*** EXTRACTED MATERIAL ***

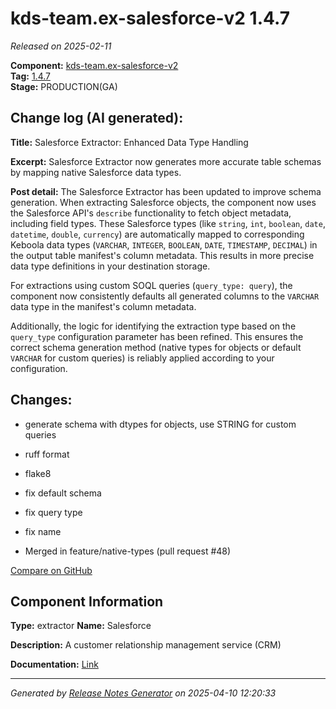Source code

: #  kds-team.ex-salesforce-v2 1.4.7

_Released on 2025-02-11_

**Component:** [kds-team.ex-salesforce-v2](https://github.com/keboola/component-salesforce-v2)  
**Tag:** [1.4.7](https://github.com/keboola/component-salesforce-v2/releases/tag/1.4.7)  
**Stage:** PRODUCTION(GA)


## Change log (AI generated):
**Title:** Salesforce Extractor: Enhanced Data Type Handling

**Excerpt:** Salesforce Extractor now generates more accurate table schemas by mapping native Salesforce data types.

**Post detail:**
The Salesforce Extractor has been updated to improve schema generation. When extracting Salesforce objects, the component now uses the Salesforce API's `describe` functionality to fetch object metadata, including field types. These Salesforce types (like `string`, `int`, `boolean`, `date`, `datetime`, `double`, `currency`) are automatically mapped to corresponding Keboola data types (`VARCHAR`, `INTEGER`, `BOOLEAN`, `DATE`, `TIMESTAMP`, `DECIMAL`) in the output table manifest's column metadata. This results in more precise data type definitions in your destination storage.

For extractions using custom SOQL queries (`query_type: query`), the component now consistently defaults all generated columns to the `VARCHAR` data type in the manifest's column metadata.

Additionally, the logic for identifying the extraction type based on the `query_type` configuration parameter has been refined. This ensures the correct schema generation method (native types for objects or default `VARCHAR` for custom queries) is reliably applied according to your configuration.



## Changes:



- generate schema with dtypes for objects, use STRING for custom queries 




- ruff format 




- flake8 




- fix default schema 




- fix query type 




- fix name 




- Merged in feature/native-types (pull request #48) 



[Compare on GitHub](https://github.com/keboola/component-salesforce-v2/compare/1.4.6...1.4.7)



## Component Information
**Type:** extractor
**Name:** Salesforce

**Description:** A customer relationship management service (CRM) 


**Documentation:** [Link](https://help.keboola.com/components/extractors/marketing-sales/salesforce/)



---
_Generated by [Release Notes Generator](https://github.com/keboola/release-notes-generator)
on 2025-04-10 12:20:33_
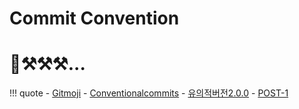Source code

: # Commit Convention

# 🥲⚒️⚒️⚒️...

!!! quote
    - [Gitmoji](https://gitmoji.dev/)
    - [Conventionalcommits](https://www.conventionalcommits.org/en/v1.0.0/)
    - [유의적버전2.0.0](https://semver.org/lang/ko/)
    - [POST-1](https://medium.com/humanscape-tech/%ED%9A%A8%EC%9C%A8%EC%A0%81%EC%9D%B8-commit-message-%EC%9E%91%EC%84%B1%EC%9D%84-%EC%9C%84%ED%95%9C-conventional-commits-ae885898e754)
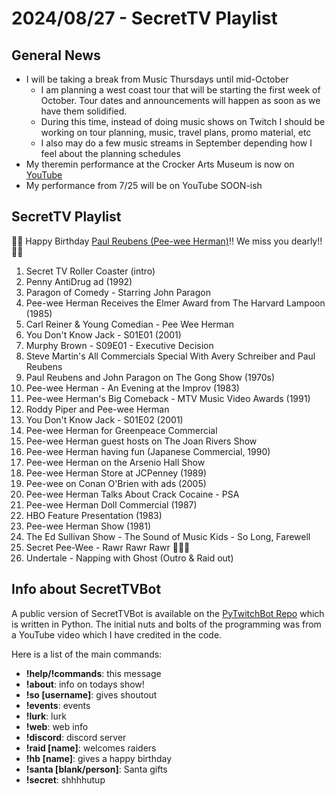 # 2024/08/27 - SecretTV Playlist

## General News

- I will be taking a break from Music Thursdays until mid-October
  - I am planning a west coast tour that will be starting the first week of October.  Tour dates and announcements will happen as soon as we have them solidified.
  - During this time, instead of doing music shows on Twitch I should be working on tour planning, music, travel plans, promo material, etc
  - I also may do a few music streams in September depending how I feel about the planning schedules
- My theremin performance at the Crocker Arts Museum is now on [YouTube](https://youtu.be/ptiVbGhveMU?si=gCHdL-9A_WpCVhUW)
- My performance from 7/25 will be on YouTube SOON-ish

## SecretTV Playlist

🎂🎂 Happy Birthday [Paul Reubens (Pee-wee Herman)](https://en.wikipedia.org/wiki/Paul_Reubens)!!  We miss you dearly!! 🎂🎂

1. Secret TV Roller Coaster (intro)
2. Penny AntiDrug ad (1992)
3. Paragon of Comedy - Starring John Paragon
4. Pee-wee Herman Receives the Elmer Award from The Harvard Lampoon (1985)
5. Carl Reiner & Young Comedian - Pee Wee Herman
6. You Don't Know Jack - S01E01 (2001)
7. Murphy Brown - S09E01 - Executive Decision
8. Steve Martin's All Commercials Special With Avery Schreiber and Paul Reubens
9. Paul Reubens and John Paragon on The Gong Show (1970s)
10. Pee-wee Herman - An Evening at the Improv (1983)
11. Pee-wee Herman's Big Comeback - MTV Music Video Awards (1991)
12. Roddy Piper and Pee-wee Herman
13. You Don't Know Jack - S01E02 (2001)
14. Pee-wee Herman for Greenpeace Commercial
15. Pee-wee Herman guest hosts on The Joan Rivers Show
16. Pee-wee Herman having fun (Japanese Commercial, 1990)
17. Pee-wee Herman on the Arsenio Hall Show
18. Pee-wee Herman Store at JCPenney (1989)
19. Pee-wee on Conan O'Brien with ads (2005)
19. Pee-wee Herman Talks About Crack Cocaine - PSA
20. Pee-wee Herman Doll Commercial (1987)
21. HBO Feature Presentation (1983)
22. Pee-wee Herman Show (1981)
23. The Ed Sullivan Show - The Sound of Music Kids - So Long, Farewell
24. Secret Pee-Wee - Rawr Rawr Rawr 🐊🐊🐊
25. Undertale - Napping with Ghost (Outro & Raid out)


## Info about SecretTVBot

A public version of SecretTVBot is available on the [PyTwitchBot Repo](https://github.com/awbored/PyTwitchBot) which is written in Python.  The initial nuts and bolts of the programming was from a YouTube video which I have credited in the code.

Here is a list of the main commands:
- **!help/!commands**: this message
- **!about**: info on todays show!
- **!so [username]**: gives shoutout
- **!events**: events
- **!lurk**: lurk
- **!web**: web info
- **!discord**: discord server
- **!raid [name]**: welcomes raiders
- **!hb [name]**: gives a happy birthday
- **!santa [blank/person]**: Santa gifts
- **!secret**: shhhhutup
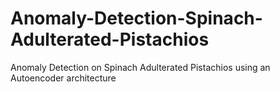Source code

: # Anomaly-Detection-Spinach-Adulterated-Pistachios
Anomaly Detection on Spinach Adulterated Pistachios using an Autoencoder architecture
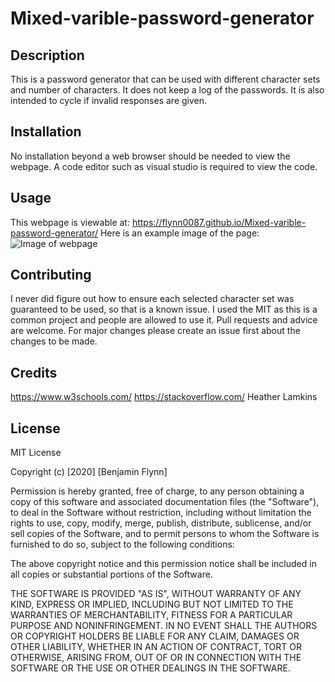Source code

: # Mixed-varible-password-generator

## Description

This is a password generator that can be used with different character sets and number of characters. It does not keep a log of the passwords. It is also intended to cycle if invalid responses are given.

## Installation

No installation beyond a web browser should be needed to view the webpage. A code editor such as visual studio is required to view the code.

## Usage

This webpage is viewable at: https://flynn0087.github.io/Mixed-varible-password-generator/
Here is an example image of the page: ![Image of webpage](screenshots/Screenshot.PNG)

## Contributing

I never did figure out how to ensure each selected character set was guaranteed to be used, so that is a known issue. I used the MIT as this is a common project and people are allowed to use it. Pull requests and advice are welcome. For major changes please create an issue first about the changes to be made.

## Credits

https://www.w3schools.com/
https://stackoverflow.com/
Heather Lamkins

## License

MIT License

Copyright (c) [2020] [Benjamin Flynn]

Permission is hereby granted, free of charge, to any person obtaining a copy
of this software and associated documentation files (the "Software"), to deal
in the Software without restriction, including without limitation the rights
to use, copy, modify, merge, publish, distribute, sublicense, and/or sell
copies of the Software, and to permit persons to whom the Software is
furnished to do so, subject to the following conditions:

The above copyright notice and this permission notice shall be included in all
copies or substantial portions of the Software.

THE SOFTWARE IS PROVIDED "AS IS", WITHOUT WARRANTY OF ANY KIND, EXPRESS OR
IMPLIED, INCLUDING BUT NOT LIMITED TO THE WARRANTIES OF MERCHANTABILITY,
FITNESS FOR A PARTICULAR PURPOSE AND NONINFRINGEMENT. IN NO EVENT SHALL THE
AUTHORS OR COPYRIGHT HOLDERS BE LIABLE FOR ANY CLAIM, DAMAGES OR OTHER
LIABILITY, WHETHER IN AN ACTION OF CONTRACT, TORT OR OTHERWISE, ARISING FROM,
OUT OF OR IN CONNECTION WITH THE SOFTWARE OR THE USE OR OTHER DEALINGS IN THE
SOFTWARE.
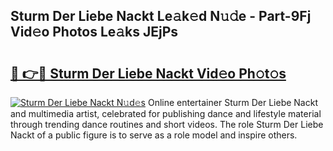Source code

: ## Sturm Der Liebe Nackt Le𝚊k𝚎d N𝚞𝚍e - Part-9Fj Vid𝚎o Photos Le𝚊ks JEjPs

# <h2><a href="http://fb58ddf.evod.top/?m=Sturm+Der+Liebe+Nackt">🔗 👉🔴 Sturm Der Liebe Nackt Vid𝚎o Ph𝚘t𝚘s</a></h2>

[![Sturm Der Liebe Nackt N𝚞d𝚎s](https://i.imgur.com/8V9OHl7.gif)](http://fb58ddf.evod.top/?m=Sturm+Der+Liebe+Nackt)
Online entertainer Sturm Der Liebe Nackt and multimedia artist, celebrated for publishing dance and lifestyle material through trending dance routines and short videos. The role Sturm Der Liebe Nackt of a public figure is to serve as a role model and inspire others. 

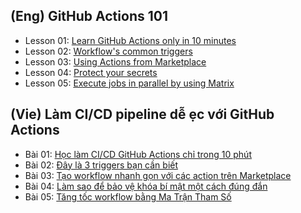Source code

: ## (Eng) GitHub Actions 101
- Lesson 01: [Learn GitHub Actions only in 10 minutes](https://youtu.be/-wlilAHXJ6g)
- Lesson 02: [Workflow's common triggers](https://youtu.be/DBJIj7xeXXQ)
- Lesson 03: [Using Actions from Marketplace](https://youtu.be/3UdbILSxCaY)
- Lesson 04: [Protect your secrets](https://youtu.be/dBf8sS5qWTk)
- Lesson 05: [Execute jobs in parallel by using Matrix](https://youtu.be/5TFPYSOlZ_c)

## (Vie) Làm CI/CD pipeline dễ ẹc với GitHub Actions
- Bài 01: [Học làm CI/CD GitHub Actions chỉ trong 10 phút](https://youtu.be/-wlilAHXJ6g)
- Bài 02: [Đây là 3 triggers bạn cần biết](https://youtu.be/DBJIj7xeXXQ)
- Bài 03: [Tạo workflow nhanh gọn với các action trên Marketplace](https://youtu.be/3UdbILSxCaY)
- Bài 04: [Làm sao để bảo vệ khóa bí mật một cách đúng đắn](https://youtu.be/dBf8sS5qWTk)
- Bài 05: [Tăng tốc workflow bằng Ma Trận Tham Số](https://youtu.be/5TFPYSOlZ_c)




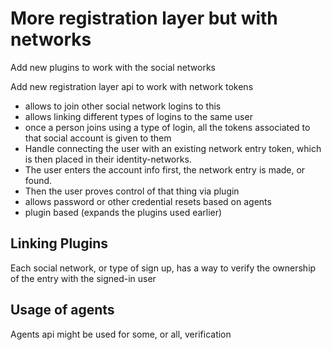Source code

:# More registration layer but with networks

Add new plugins to work with the social networks

Add new registration layer api to work with network tokens

* allows to join other social network logins to this
* allows linking different types of logins to the same user
* once a person joins using a type of login, all the tokens associated to that social account is given to them
* Handle connecting the user with an existing network entry token, which is then placed in their identity-networks.
* The user enters the account info first, the network entry is made, or found.
* Then the user proves control of that thing via plugin
* allows password or other credential resets based on agents
* plugin based (expands the plugins used earlier)

## Linking Plugins

Each social network, or type of sign up, has a way to verify the ownership of the entry with the signed-in user

## Usage of agents

Agents api might be used for some, or all, verification 


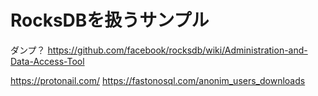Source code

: # RocksDBを扱うサンプル

ダンプ？
https://github.com/facebook/rocksdb/wiki/Administration-and-Data-Access-Tool

https://protonail.com/
https://fastonosql.com/anonim_users_downloads
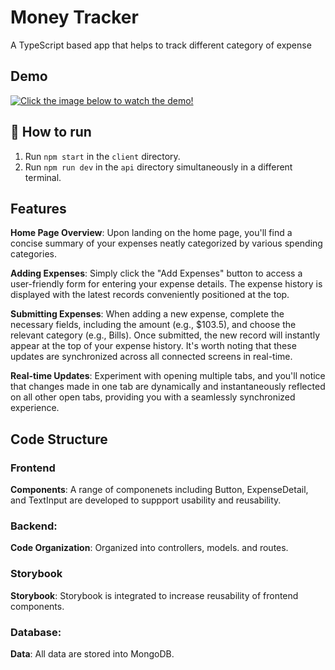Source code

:# Money Tracker 
A TypeScript based app that helps to track different category of expense

## Demo
[![Click the image below to watch the demo!](money-trakcer.png)](https://youtu.be/Ep0aPpT0DnQ)

## 🏃 How to run

1. Run `npm start` in the `client` directory.
2. Run `npm run dev` in the `api` directory simultaneously in a different terminal.

## Features
**Home Page Overview**: Upon landing on the home page, you'll find a concise summary of your expenses neatly categorized by various spending categories.

**Adding Expenses**: Simply click the "Add Expenses" button to access a user-friendly form for entering your expense details. The expense history is displayed with the latest records conveniently positioned at the top.

**Submitting Expenses**: When adding a new expense, complete the necessary fields, including the amount (e.g., $103.5), and choose the relevant category (e.g., Bills). Once submitted, the new record will instantly appear at the top of your expense history. It's worth noting that these updates are synchronized across all connected screens in real-time.

**Real-time Updates**: Experiment with opening multiple tabs, and you'll notice that changes made in one tab are dynamically and instantaneously reflected on all other open tabs, providing you with a seamlessly synchronized experience.


## Code Structure

### Frontend
**Components**: A range of componenets including Button, ExpenseDetail, and TextInput are developed to suppport usability and reusability. 

### Backend: 
**Code Organization**: Organized into controllers, models. and routes. 

### Storybook
**Storybook**: Storybook is integrated to increase reusability of frontend components.

### Database: 
**Data**: All data are stored into MongoDB.
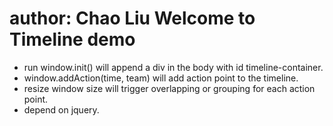 author: Chao Liu
Welcome to Timeline demo
===================
* run window.init() will append a div in the body with id timeline-container.
* window.addAction(time, team) will add action point to the timeline.
* resize window size will trigger overlapping or grouping for each action point.
* depend on jquery.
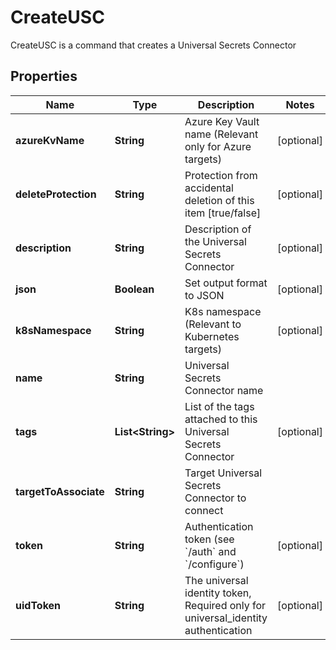 

# CreateUSC

CreateUSC is a command that creates a Universal Secrets Connector

## Properties

Name | Type | Description | Notes
------------ | ------------- | ------------- | -------------
**azureKvName** | **String** | Azure Key Vault name (Relevant only for Azure targets) |  [optional]
**deleteProtection** | **String** | Protection from accidental deletion of this item [true/false] |  [optional]
**description** | **String** | Description of the Universal Secrets Connector |  [optional]
**json** | **Boolean** | Set output format to JSON |  [optional]
**k8sNamespace** | **String** | K8s namespace (Relevant to Kubernetes targets) |  [optional]
**name** | **String** | Universal Secrets Connector name | 
**tags** | **List&lt;String&gt;** | List of the tags attached to this Universal Secrets Connector |  [optional]
**targetToAssociate** | **String** | Target Universal Secrets Connector to connect | 
**token** | **String** | Authentication token (see &#x60;/auth&#x60; and &#x60;/configure&#x60;) |  [optional]
**uidToken** | **String** | The universal identity token, Required only for universal_identity authentication |  [optional]



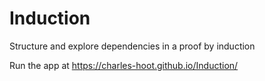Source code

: # Induction
Structure and explore dependencies in a proof by induction

Run the app at https://charles-hoot.github.io/Induction/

*** End of EXTRACTED MATERIAL ***

- **YOUR TASK**
If a line in the records contains the word "wiki", copy it.

- **REPLY TO THE EXERCISE**
🎂🎂 Happy Birthday [Paul Reubens (Pee-wee Herman)](https://en.wikipedia.org/wiki/Paul_Reubens)!!  We miss you dearly!! 🎂🎂
https://github.com/facebook/rocksdb/wiki/Administration-and-Data-Access-Tool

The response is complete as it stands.